WASHINGTON — Amerisave Mortgage Corp. and its owner have been ordered to pay more than $20 million for allegedly overcharging borrowers and trapping them in higher interest rates than those advertised.
The Consumer Financial Protection Bureau’s order issued Tuesday claims the mortgage lender, an affiliated appraisal company and the owner of both enterprises, Patrick Markert, misled consumers with a “bait-and-switch mortgage scheme.”
Amerisave and its affiliated Novo Appraisal Management Company consented to pay $4.5 million in penalties and refund $14.8 million to affected consumers. Markert will pay an additional $1.5 million penalty.
“Amerisave lured consumers in with deceptive advertising, trapped them with costly upfront fees, and then illegally overcharged them for services from an undisclosed affiliate,” said CFPB Director Richard Cordray in a press release. “By the time consumers could have discovered the advertised low rates were too good to be true, they had already committed to pay hundreds of dollars to Amerisave.
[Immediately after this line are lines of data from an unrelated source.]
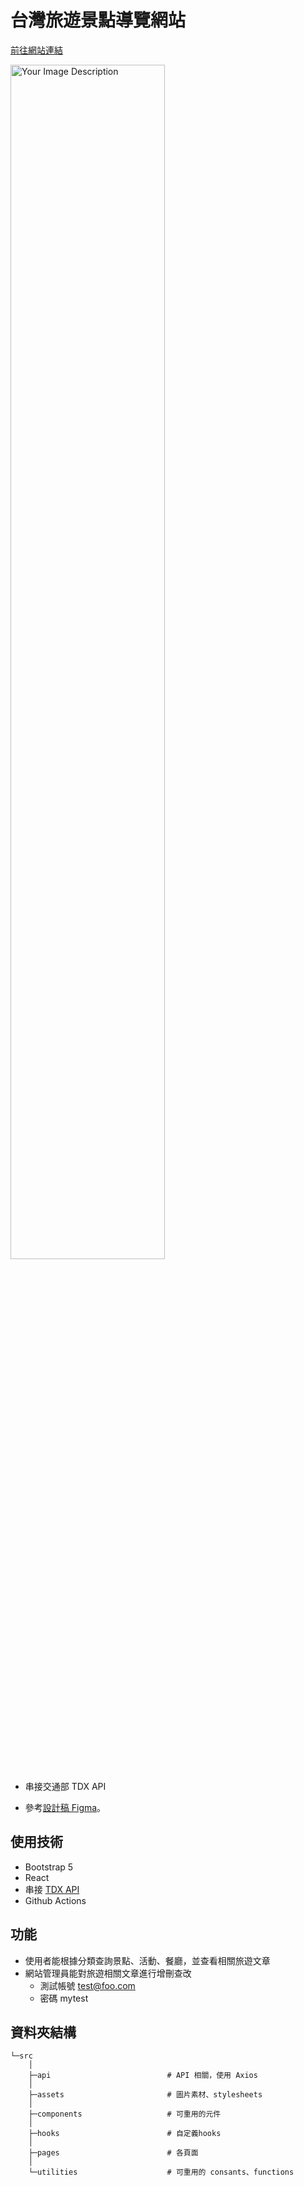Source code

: # 台灣旅遊景點導覽網站

[前往網站連結](https://travel-taiwan-three.vercel.app/)

<img width="70%" src="https://github-production-user-asset-6210df.s3.amazonaws.com/79246459/280512235-61249a15-115e-4acb-91ba-65dd197b71a2.png" alt="Your Image Description">

- 串接交通部 TDX API

- 參考[設計稿 Figma](https://www.figma.com/file/5HQAZ2bunGNKma2fwU0aNZ/The-F2E-3rd---Week1-%E5%8F%B0%E7%81%A3%E6%97%85%E9%81%8A%E6%99%AF%E9%BB%9E%E5%B0%8E%E8%A6%BD?node-id=5%3A1106)。

## 使用技術

- Bootstrap 5
- React
- 串接 [TDX API](https://tdx.transportdata.tw/)
- Github Actions

## 功能
- 使用者能根據分類查詢景點、活動、餐廳，並查看相關旅遊文章
- 網站管理員能對旅遊相關文章進行增刪查改
    - 測試帳號 test@foo.com
    - 密碼 mytest

## 資料夾結構
```
└─src
    │
    ├─api                          # API 相關，使用 Axios
    │
    ├─assets                       # 圖片素材、stylesheets
    │
    ├─components                   # 可重用的元件
    │
    ├─hooks                        # 自定義hooks
    │
    ├─pages                        # 各頁面
    │
    └─utilities                    # 可重用的 consants、functions
```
Today’s action puts an end to Amerisave’s unacceptable bait-and-switch scheme and holds Patrick Markert personally responsible for his illegal actions.”
Between the middle of 2011 and 2014, the CFPB said, Amerisave posted inaccurate and inconsistent interest rates in banner ads and rate tables shown on third-party websites directing consumers to the company’s own website. The bureau also said consumers were promised interest rates based on credit scores that were higher than they had received. Amerisave also required the consumer to authorize payment for an appraisal before receiving a Good Faith Estimate. The consent order alleges that Amerisave did not disclose to the consumer that Novo was an affiliated company until after the consumer had authorized payment for an appraisal.
According to the CFPB order, the lender also charged consumers for “appraisal validation” reports provided through Novo without informing them that the appraisal company had marked up the cost of the reports by as much as 900%.
“By leading customers to believe they were already obligated to pay such costly fees, often $400 or more, Amerisave restricted consumers’ ability to shop for alternative products and better prices,” the CFPB said in the press release. “Amerisave also marked up the cost of credit reports by as much as 350%, prior to giving consumers a GFE.”
The bureau ordered Markert to pay an individual penalty on charges that he received more than $3 million in indirect profit distributions for requiring consumers to get “appraisal validations” through Novo.
The CFPB has ordered Amerisave to stop advertising misleading interest rates and to stop charging consumers referral fees without disclosing affiliate relationships. It must also hire an independent consultant to review its advertising practices and implement a quality control program. The $14.8 million in refunds that Amerisave and Novo must provide will vary per person depending on how much each consumer paid to the companies, the CFPB said.